L’ex leader della destra italiana ha spiegato di sentirsi oggi libero di esprimere le proprie opinioni senza i vincoli imposti dagli incarichi istituzionali ricoperti in passato. Nel corso dell’intervista ha descritto Trump come «un narcisista, megalomane», sostenendo che ritenga l’arroganza e la forza gli strumenti principali per raggiungere i propri obiettivi politici.
Le critiche a Trump e il rapporto con Putin
Secondo Fini, il presidente americano nutrirebbe una particolare ammirazione per il presidente russo Vladimir Putin e, più in generale, per quei leader che esercitano il potere con modalità più vicine a un’autocrazia che a una democrazia. A suo giudizio, questa visione influenzerebbe anche il modo di interpretare i rapporti internazionali.
L’ex presidente della Camera ha inoltre criticato l’approccio di Trump verso i partner occidentali, affermando che, nella sua concezione, «gli alleati o sono sudditi oppure vanno presi a ceffoni», una frase con cui ha sintetizzato quella che considera la linea dell’attuale amministrazione statunitense nei confronti dei Paesi alleati.

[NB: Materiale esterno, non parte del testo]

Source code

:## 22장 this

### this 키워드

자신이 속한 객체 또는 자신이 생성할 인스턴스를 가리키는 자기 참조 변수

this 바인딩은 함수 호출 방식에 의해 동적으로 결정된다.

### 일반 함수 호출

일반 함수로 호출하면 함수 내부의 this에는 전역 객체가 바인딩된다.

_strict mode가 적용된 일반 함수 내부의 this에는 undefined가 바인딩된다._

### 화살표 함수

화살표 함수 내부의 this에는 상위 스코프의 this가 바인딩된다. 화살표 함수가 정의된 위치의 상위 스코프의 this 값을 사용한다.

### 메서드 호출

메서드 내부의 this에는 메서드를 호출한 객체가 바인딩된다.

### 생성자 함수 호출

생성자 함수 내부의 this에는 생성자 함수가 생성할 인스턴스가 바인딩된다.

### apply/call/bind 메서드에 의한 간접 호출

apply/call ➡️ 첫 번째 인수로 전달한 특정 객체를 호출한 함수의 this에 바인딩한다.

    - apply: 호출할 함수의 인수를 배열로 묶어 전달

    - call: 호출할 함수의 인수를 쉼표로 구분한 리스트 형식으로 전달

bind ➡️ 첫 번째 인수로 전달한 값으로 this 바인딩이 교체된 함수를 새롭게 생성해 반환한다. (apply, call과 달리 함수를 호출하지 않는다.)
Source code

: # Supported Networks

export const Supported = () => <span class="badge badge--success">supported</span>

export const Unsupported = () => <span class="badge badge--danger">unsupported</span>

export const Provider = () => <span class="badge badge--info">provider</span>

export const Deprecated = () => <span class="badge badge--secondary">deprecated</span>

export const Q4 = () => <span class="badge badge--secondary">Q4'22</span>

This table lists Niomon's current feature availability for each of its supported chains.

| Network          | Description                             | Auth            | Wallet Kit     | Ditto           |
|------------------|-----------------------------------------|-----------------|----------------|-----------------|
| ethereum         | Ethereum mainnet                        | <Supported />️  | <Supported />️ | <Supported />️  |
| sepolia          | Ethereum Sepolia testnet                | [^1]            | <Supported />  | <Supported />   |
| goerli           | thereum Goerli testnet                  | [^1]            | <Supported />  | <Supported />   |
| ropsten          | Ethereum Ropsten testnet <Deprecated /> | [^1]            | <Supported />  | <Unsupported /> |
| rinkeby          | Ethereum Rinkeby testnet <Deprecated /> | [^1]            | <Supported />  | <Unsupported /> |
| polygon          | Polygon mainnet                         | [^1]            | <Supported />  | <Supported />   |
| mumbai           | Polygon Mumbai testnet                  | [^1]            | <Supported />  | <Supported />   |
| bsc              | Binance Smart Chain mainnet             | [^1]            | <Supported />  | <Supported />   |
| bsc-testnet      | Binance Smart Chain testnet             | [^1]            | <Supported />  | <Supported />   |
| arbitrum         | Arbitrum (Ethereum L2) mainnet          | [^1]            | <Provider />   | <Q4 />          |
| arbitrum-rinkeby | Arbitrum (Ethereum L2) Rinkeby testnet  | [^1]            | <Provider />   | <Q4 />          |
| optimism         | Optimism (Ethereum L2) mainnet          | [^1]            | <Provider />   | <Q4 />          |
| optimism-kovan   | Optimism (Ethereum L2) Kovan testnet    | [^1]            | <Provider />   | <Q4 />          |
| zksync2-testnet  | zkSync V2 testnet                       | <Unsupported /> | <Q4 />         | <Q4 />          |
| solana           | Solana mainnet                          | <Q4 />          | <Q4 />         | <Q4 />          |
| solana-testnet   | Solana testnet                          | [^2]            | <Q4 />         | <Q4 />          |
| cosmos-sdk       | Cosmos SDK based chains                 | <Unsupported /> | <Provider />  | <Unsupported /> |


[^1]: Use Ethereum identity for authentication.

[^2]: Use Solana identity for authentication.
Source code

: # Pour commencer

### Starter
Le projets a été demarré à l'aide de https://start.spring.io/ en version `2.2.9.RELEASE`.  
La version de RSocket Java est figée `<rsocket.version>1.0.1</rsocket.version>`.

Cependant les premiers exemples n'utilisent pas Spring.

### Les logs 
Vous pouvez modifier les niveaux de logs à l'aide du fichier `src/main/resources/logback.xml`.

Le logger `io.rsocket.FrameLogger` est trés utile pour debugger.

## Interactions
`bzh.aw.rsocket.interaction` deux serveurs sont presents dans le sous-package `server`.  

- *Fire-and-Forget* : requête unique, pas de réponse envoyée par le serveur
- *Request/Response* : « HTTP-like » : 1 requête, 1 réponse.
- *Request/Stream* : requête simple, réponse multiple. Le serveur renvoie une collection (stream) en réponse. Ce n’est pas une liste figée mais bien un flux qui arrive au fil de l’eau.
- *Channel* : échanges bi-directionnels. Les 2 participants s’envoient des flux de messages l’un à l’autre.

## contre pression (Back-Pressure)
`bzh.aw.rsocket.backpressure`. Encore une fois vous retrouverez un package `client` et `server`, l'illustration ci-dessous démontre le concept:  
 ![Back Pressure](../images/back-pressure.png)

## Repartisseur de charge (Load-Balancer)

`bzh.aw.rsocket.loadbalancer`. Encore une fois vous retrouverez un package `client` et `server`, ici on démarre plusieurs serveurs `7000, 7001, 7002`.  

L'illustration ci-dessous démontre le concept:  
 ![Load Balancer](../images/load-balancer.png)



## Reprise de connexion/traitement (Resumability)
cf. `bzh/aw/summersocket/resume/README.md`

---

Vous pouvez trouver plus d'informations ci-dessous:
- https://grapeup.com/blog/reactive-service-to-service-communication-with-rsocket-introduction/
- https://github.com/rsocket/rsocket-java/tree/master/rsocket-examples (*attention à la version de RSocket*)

Il Quirinale e il dibattito sul presidente della Repubblica
Nel corso della trasmissione, Fini ha affrontato anche il tema dell’elezione del prossimo presidente della Repubblica, commentando le recenti dichiarazioni della presidente del Consiglio Giorgia Meloni, secondo cui un capo dello Stato di destra non rappresenterebbe più un tabù. L’ex presidente della Camera ha osservato che una posizione analoga era stata espressa anche dall’ex segretario del Pci, Achille Occhetto, ricordando come quest’ultimo abbia dichiarato che oggi non vi sarebbe alcun problema nell’eventualità.
Fini ha poi replicato alle affermazioni di Pier Luigi Bersani, che aveva richiamato la necessità di un presidente della Repubblica ancorato alla Costituzione antifascista. L’ex leader di Alleanza Nazionale ha ricordato il giuramento previsto dalla Costituzione per i ministri, sostenendo che il capo dello Stato debba essere fedele alla Repubblica e alla Carta costituzionale, ma che non abbia senso, a suo avviso, pretendere una professione di antifascismo come requisito politico. Secondo Fini, identificare l’antifascismo esclusivamente con la sinistra rappresenterebbe un’«appropriazione indebita» della Resistenza e dei valori antifascisti.